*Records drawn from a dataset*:
# # # # #

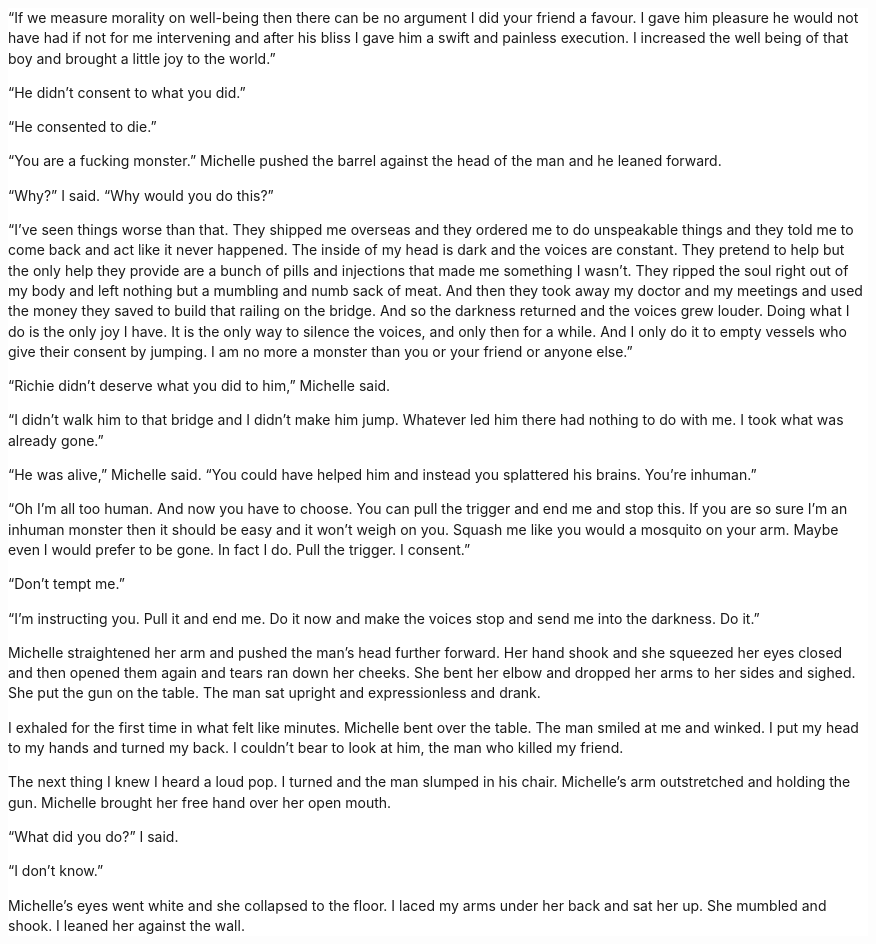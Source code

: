 “If we measure morality on well-being then there can be no argument I did your friend a favour. I gave him pleasure he would not have had if not for me intervening and after his bliss I gave him a swift and painless execution. I increased the well being of that boy and brought a little joy to the world.”

“He didn’t consent to what you did.”

“He consented to die.”

“You are a fucking monster.” Michelle pushed the barrel against the head of the man and he leaned forward.

“Why?” I said. “Why would you do this?”

“I’ve seen things worse than that. They shipped me overseas and they ordered me to do unspeakable things and they told me to come back and act like it never happened. The inside of my head is dark and the voices are constant. They pretend to help but the only help they provide are a bunch of pills and injections that made me something I wasn’t. They ripped the soul right out of my body and left nothing but a mumbling and numb sack of meat. And then they took away my doctor and my meetings and used the money they saved to build that railing on the bridge. And so the darkness returned and the voices grew louder. Doing what I do is the only joy I have. It is the only way to silence the voices, and only then for a while. And I only do it to empty vessels who give their consent by jumping. I am no more a monster than you or your friend or anyone else.”

“Richie didn’t deserve what you did to him,” Michelle said.

“I didn’t walk him to that bridge and I didn’t make him jump. Whatever led him there had nothing to do with me. I took what was already gone.”

“He was alive,” Michelle said. “You could have helped him and instead you splattered his brains. You’re inhuman.”

“Oh I’m all too human. And now you have to choose. You can pull the trigger and end me and stop this. If you are so sure I’m an inhuman monster then it should be easy and it won’t weigh on you. Squash me like you would a mosquito on your arm. Maybe even I would prefer to be gone. In fact I do. Pull the trigger. I consent.”

“Don’t tempt me.”

“I’m instructing you. Pull it and end me. Do it now and make the voices stop and send me into the darkness. Do it.”

Michelle straightened her arm and pushed the man’s head further forward. Her hand shook and she squeezed her eyes closed and then opened them again and tears ran down her cheeks. She bent her elbow and dropped her arms to her sides and sighed. She put the gun on the table. The man sat upright and expressionless and drank.

I exhaled for the first time in what felt like minutes. Michelle bent over the table. The man smiled at me and winked. I put my head to my hands and turned my back. I couldn’t bear to look at him, the man who killed my friend.

The next thing I knew I heard a loud pop. I turned and the man slumped in his chair. Michelle’s arm outstretched and holding the gun. Michelle brought her free hand over her open mouth.

“What did you do?” I said.

“I don’t know.”

Michelle’s eyes went white and she collapsed to the floor. I laced my arms under her back and sat her up. She mumbled and shook. I leaned her against the wall.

# # # # #

*TASK GOAL*: Begin at the first line of the entries above and return each line exactly, stopping after the line that contains "didn’t consent to". Pictures do not belong in the copy.

*RESULT OF THIS EXERCISE*:
Source code

: “If we measure morality on well-being then there can be no argument I did your friend a favour. I gave him pleasure he would not have had if not for me intervening and after his bliss I gave him a swift and painless execution. I increased the well being of that boy and brought a little joy to the world.”

“He didn’t consent to what you did.”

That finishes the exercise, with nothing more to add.